One key question is where this argument fails—because as noted, superforecasters are often very good, and most of the time, listing failure modes or listing what you need is effective.
I think the answer is adversarial domains. That is, when there is a explicit pressure to find other alternatives. The obvious place this happens is when you’re actually facing a motivated opponent—like the scenario of AI trying to kill people, or cybersecurity intrusions. That’s because by construction, the blocked examples don’t contain much probability mass, since the opponent is actually blocked, and picks other routes. When there’s an argument, the selection of arguments and the goal of the arguer is often motivated beforehand, and will pick other “routes” in the argument—and really good arguers will take advantage of this, as noted. And this is somewhat different from the Fatima Sun Miracle, where the selection pressure for proofs of God was to find examples of something they couldn’t explain, and then use that, rather than selection on the arguments themselves.
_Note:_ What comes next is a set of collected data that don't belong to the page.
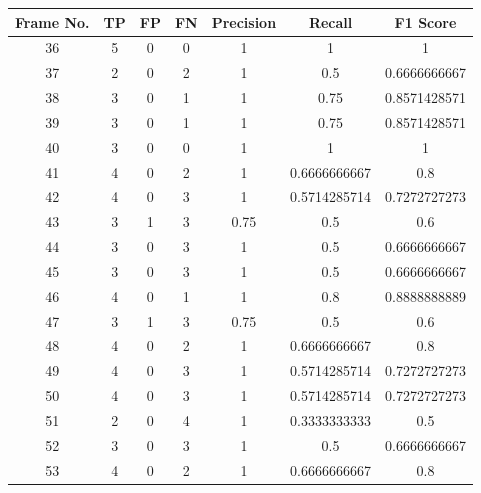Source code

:        \begin{table} 
                \begin{tabular}{|c|c|c|c|c|c|c|}
                \hline 
                \textbf{Frame No.} & \textbf{TP} & \textbf{FP} & \textbf{FN} & \textbf{Precision} & \textbf{Recall} & \textbf{F1 Score} \\ 
                \hline
                        36 & 5 & 0 & 0 & 1 & 1 & 1 \\ 
                \hline
                        37 & 2 & 0 & 2 & 1 & 0.5 & 0.6666666667 \\ 
                \hline
                        38 & 3 & 0 & 1 & 1 & 0.75 & 0.8571428571 \\ 
                \hline
                        39 & 3 & 0 & 1 & 1 & 0.75 & 0.8571428571 \\ 
                \hline
                        40 & 3 & 0 & 0 & 1 & 1 & 1 \\ 
                \hline
                        41 & 4 & 0 & 2 & 1 & 0.6666666667 & 0.8 \\ 
                \hline
                        42 & 4 & 0 & 3 & 1 & 0.5714285714 & 0.7272727273 \\ 
                \hline
                        43 & 3 & 1 & 3 & 0.75 & 0.5 & 0.6 \\ 
                \hline
                        44 & 3 & 0 & 3 & 1 & 0.5 & 0.6666666667 \\ 
                \hline
                        45 & 3 & 0 & 3 & 1 & 0.5 & 0.6666666667 \\ 
                \hline
                        46 & 4 & 0 & 1 & 1 & 0.8 & 0.8888888889 \\ 
                \hline
                        47 & 3 & 1 & 3 & 0.75 & 0.5 & 0.6 \\ 
                \hline
                        48 & 4 & 0 & 2 & 1 & 0.6666666667 & 0.8 \\ 
                \hline
                        49 & 4 & 0 & 3 & 1 & 0.5714285714 & 0.7272727273 \\ 
                \hline
                        50 & 4 & 0 & 3 & 1 & 0.5714285714 & 0.7272727273 \\ 
                \hline
                        51 & 2 & 0 & 4 & 1 & 0.3333333333 & 0.5 \\ 
                \hline
                        52 & 3 & 0 & 3 & 1 & 0.5 & 0.6666666667 \\ 
                \hline
                        53 & 4 & 0 & 2 & 1 & 0.6666666667 & 0.8 \\ 

\end{tabular}
\end{table}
In contrast, what Rethink did for theories of consciousness seems to be different—there’s a priori no reason to think that most probability mass lies outside of what we think about, since how consciousness works is not understood, but is not adversarial. And moving away from the point of the post, the conclusion should be that we know we’re wrong, because we haven’t dissolved the question, but we can try our theories since they seem likely to be at least near the correct explanation, even if we haven’t found it yet. And using heuristics, “just read the behavioural observations on different animals and go off of vibes” rather than theories, when you don’t have correct theories, is a reasonable move, but also a completely different discussion!
As an aside, the formalisms that deal with this properly are not Bayesian, they are nonrealizable settings. See Diffractor and Vanessa’s work, like this: https://arxiv.org/abs/2504.06820v2
Also, my experience with actual super forecasters, as opposed to people who forecast in EA spaces, has been that this failure mode is quite common, and problematic, even outside of existential risk—for example, things during COVID, especially early on.